- Your assignment -
Nothing but the lines below between the line holding "### 三、Hash相关的操作" and the line holding "hMultiGet(String key, Collection", inclusive, should appear in the answer, each set down exactly.

### Entries supplied

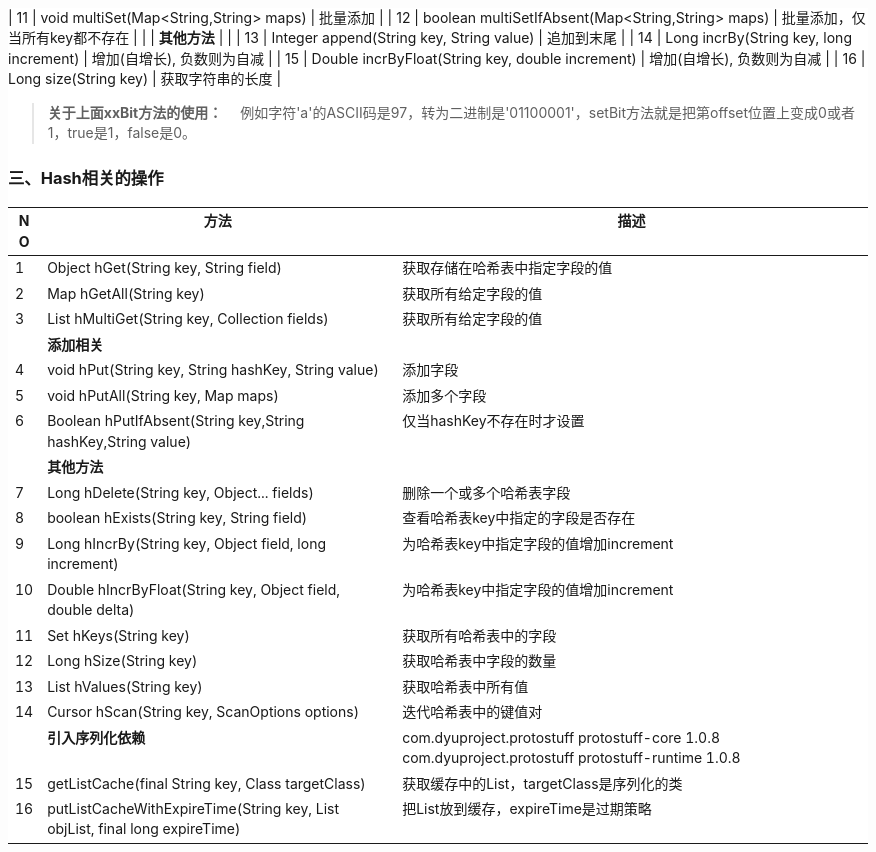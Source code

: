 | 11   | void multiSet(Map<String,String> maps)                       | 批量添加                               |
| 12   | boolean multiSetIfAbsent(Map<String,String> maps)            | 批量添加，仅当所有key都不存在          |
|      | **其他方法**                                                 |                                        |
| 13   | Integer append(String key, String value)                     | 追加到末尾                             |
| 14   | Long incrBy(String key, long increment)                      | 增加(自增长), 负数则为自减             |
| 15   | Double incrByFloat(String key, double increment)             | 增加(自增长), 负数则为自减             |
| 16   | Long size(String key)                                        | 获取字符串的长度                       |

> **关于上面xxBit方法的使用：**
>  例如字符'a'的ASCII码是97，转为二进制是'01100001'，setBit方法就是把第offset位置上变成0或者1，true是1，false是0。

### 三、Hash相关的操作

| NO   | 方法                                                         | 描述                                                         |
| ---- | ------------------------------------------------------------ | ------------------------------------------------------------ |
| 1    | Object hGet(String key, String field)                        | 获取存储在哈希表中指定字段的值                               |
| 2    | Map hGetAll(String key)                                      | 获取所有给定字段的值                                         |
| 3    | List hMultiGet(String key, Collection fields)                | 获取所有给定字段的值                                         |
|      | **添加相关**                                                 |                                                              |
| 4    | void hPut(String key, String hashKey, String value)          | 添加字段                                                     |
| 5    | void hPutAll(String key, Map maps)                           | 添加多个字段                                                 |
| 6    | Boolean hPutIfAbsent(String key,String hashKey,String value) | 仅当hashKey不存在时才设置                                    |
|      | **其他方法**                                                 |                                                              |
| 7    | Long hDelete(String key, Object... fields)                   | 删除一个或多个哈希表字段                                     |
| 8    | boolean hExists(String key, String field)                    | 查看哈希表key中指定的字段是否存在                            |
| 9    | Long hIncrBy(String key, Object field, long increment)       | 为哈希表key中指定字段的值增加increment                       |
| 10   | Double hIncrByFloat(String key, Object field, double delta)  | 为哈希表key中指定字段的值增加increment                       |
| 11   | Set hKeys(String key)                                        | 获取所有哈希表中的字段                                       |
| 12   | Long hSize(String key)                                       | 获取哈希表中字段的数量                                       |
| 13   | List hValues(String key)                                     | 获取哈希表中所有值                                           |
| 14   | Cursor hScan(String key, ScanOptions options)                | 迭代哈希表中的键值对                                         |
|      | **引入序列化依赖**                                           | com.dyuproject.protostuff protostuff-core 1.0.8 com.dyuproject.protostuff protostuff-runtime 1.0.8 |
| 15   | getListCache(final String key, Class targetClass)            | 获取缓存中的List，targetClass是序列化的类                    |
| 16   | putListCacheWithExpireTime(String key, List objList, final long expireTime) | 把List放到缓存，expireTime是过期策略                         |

######

- Output -
### 三、Hash相关的操作

| NO   | 方法                                                         | 描述                                                         |
| ---- | ------------------------------------------------------------ | ------------------------------------------------------------ |
| 1    | Object hGet(String key, String field)                        | 获取存储在哈希表中指定字段的值                               |
| 2    | Map hGetAll(String key)                                      | 获取所有给定字段的值                                         |
| 3    | List hMultiGet(String key, Collection fields)                | 获取所有给定字段的值                                         |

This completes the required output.